§ Exercise description
Where the records below show a line containing "1. **TestModeImageGenerationStrategy** is", start copying; end with the line containing "- Omit the property", and copy it too.

§ Data excerpts
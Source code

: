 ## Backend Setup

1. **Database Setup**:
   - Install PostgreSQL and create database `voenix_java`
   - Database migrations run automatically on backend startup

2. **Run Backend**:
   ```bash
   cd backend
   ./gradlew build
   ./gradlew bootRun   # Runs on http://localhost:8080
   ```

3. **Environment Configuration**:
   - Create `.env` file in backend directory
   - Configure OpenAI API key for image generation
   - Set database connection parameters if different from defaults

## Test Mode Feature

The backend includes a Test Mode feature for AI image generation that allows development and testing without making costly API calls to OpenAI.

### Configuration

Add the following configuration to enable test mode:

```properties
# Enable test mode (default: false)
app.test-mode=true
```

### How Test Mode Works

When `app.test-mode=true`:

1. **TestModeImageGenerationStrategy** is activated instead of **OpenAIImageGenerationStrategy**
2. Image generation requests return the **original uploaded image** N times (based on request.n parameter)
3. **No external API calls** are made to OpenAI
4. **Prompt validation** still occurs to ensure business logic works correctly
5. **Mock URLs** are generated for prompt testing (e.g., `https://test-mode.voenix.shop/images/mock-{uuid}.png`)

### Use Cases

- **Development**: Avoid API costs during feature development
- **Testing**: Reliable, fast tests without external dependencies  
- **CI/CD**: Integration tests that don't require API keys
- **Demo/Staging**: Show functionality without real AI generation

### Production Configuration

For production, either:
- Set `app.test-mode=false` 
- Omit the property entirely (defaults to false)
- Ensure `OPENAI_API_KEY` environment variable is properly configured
* * *
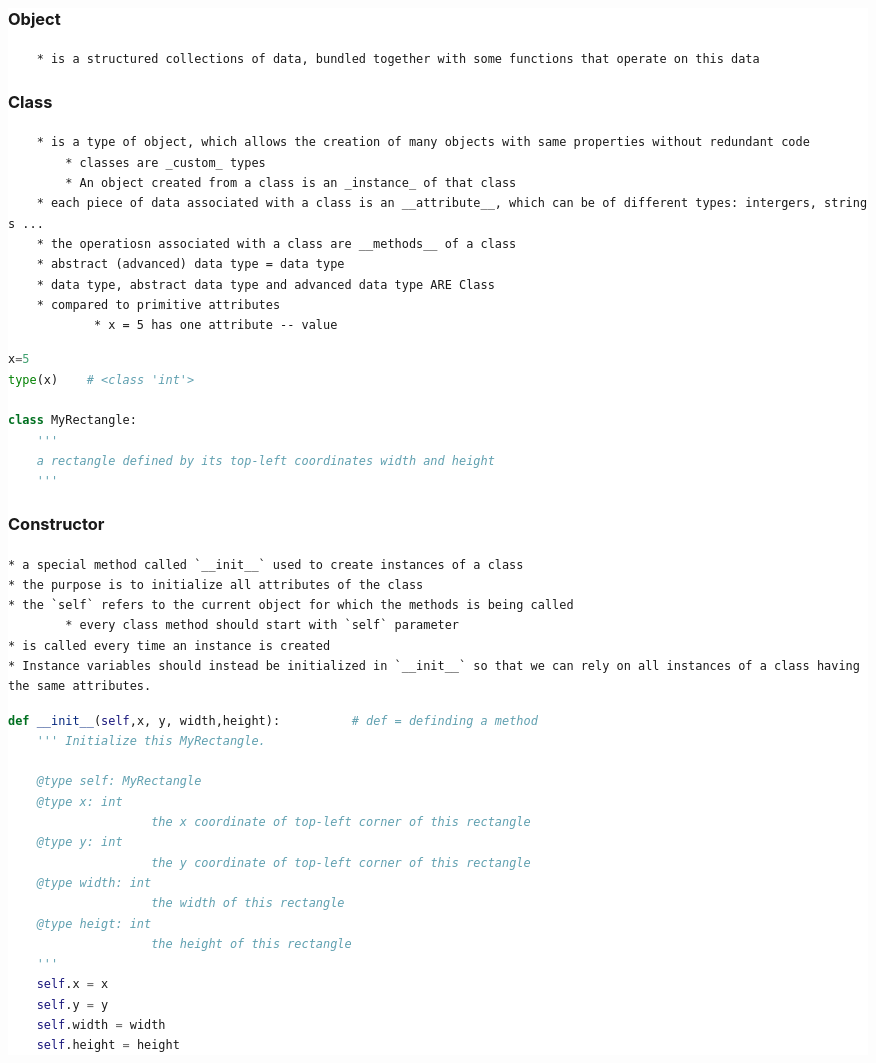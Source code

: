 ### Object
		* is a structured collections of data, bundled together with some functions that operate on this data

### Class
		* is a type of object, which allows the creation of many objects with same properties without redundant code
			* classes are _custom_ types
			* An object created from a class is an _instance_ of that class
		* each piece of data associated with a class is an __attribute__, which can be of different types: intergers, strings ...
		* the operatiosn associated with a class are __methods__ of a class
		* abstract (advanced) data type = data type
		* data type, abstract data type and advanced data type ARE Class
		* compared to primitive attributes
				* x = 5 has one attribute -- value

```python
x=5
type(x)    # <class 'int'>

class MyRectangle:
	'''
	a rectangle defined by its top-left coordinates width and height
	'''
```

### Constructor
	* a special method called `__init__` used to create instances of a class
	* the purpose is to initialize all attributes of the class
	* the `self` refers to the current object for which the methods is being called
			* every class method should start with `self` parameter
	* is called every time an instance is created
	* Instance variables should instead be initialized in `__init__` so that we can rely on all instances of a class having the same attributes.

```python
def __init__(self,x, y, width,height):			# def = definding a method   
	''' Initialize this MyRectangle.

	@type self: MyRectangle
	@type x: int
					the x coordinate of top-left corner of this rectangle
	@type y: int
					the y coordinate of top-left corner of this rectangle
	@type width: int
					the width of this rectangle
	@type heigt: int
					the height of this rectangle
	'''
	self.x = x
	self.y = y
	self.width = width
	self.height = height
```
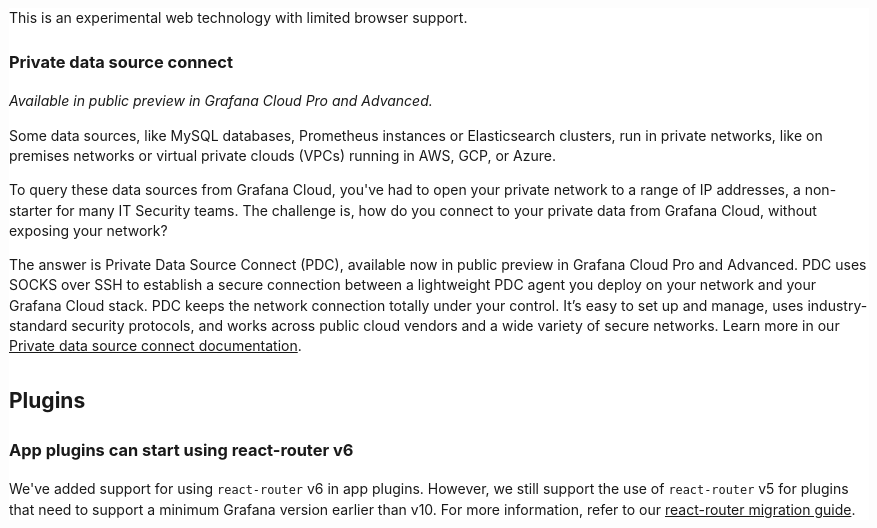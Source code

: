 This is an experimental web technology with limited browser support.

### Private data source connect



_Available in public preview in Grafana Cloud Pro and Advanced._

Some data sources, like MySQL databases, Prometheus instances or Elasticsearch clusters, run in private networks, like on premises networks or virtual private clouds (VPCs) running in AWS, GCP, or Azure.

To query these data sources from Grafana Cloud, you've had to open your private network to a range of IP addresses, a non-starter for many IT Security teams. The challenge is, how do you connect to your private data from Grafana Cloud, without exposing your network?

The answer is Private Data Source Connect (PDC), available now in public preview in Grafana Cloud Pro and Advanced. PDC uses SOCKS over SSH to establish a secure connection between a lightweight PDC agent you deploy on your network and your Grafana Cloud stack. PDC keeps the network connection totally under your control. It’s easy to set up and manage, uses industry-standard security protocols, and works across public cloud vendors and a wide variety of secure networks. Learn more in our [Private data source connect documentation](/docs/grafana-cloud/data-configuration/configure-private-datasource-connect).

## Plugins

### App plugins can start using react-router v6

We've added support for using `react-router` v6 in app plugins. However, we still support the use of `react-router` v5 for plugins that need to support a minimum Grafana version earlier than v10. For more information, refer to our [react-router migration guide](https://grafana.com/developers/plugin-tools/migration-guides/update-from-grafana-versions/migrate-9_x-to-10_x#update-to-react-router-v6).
==
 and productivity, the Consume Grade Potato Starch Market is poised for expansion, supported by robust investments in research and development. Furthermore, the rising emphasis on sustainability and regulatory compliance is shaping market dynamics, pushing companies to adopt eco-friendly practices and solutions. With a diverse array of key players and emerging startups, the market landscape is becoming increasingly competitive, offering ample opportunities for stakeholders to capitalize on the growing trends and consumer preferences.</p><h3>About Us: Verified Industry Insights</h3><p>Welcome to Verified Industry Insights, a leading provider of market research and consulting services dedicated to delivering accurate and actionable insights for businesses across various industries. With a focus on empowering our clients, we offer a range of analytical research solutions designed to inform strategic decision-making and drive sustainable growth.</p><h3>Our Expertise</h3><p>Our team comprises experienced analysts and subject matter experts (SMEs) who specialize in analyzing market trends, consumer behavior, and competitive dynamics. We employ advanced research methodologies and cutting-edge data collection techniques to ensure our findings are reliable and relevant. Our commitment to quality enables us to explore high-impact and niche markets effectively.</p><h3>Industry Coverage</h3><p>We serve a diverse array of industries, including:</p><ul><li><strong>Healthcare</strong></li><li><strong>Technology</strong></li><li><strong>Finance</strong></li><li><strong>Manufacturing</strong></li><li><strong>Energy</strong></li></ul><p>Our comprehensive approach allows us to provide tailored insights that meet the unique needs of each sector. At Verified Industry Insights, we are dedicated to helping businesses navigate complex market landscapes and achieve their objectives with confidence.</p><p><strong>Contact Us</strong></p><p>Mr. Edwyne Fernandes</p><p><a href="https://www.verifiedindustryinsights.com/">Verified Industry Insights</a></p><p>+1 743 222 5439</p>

§ Response to this task
1. **TestModeImageGenerationStrategy** is activated instead of **OpenAIImageGenerationStrategy**
2. Image generation requests return the **original uploaded image** N times (based on request.n parameter)
3. **No external API calls** are made to OpenAI
4. **Prompt validation** still occurs to ensure business logic works correctly
5. **Mock URLs** are generated for prompt testing (e.g., `https://test-mode.voenix.shop/images/mock-{uuid}.png`)

### Use Cases

- **Development**: Avoid API costs during feature development
- **Testing**: Reliable, fast tests without external dependencies  
- **CI/CD**: Integration tests that don't require API keys
- **Demo/Staging**: Show functionality without real AI generation

### Production Configuration

For production, either:
- Set `app.test-mode=false` 
- Omit the property entirely (defaults to false)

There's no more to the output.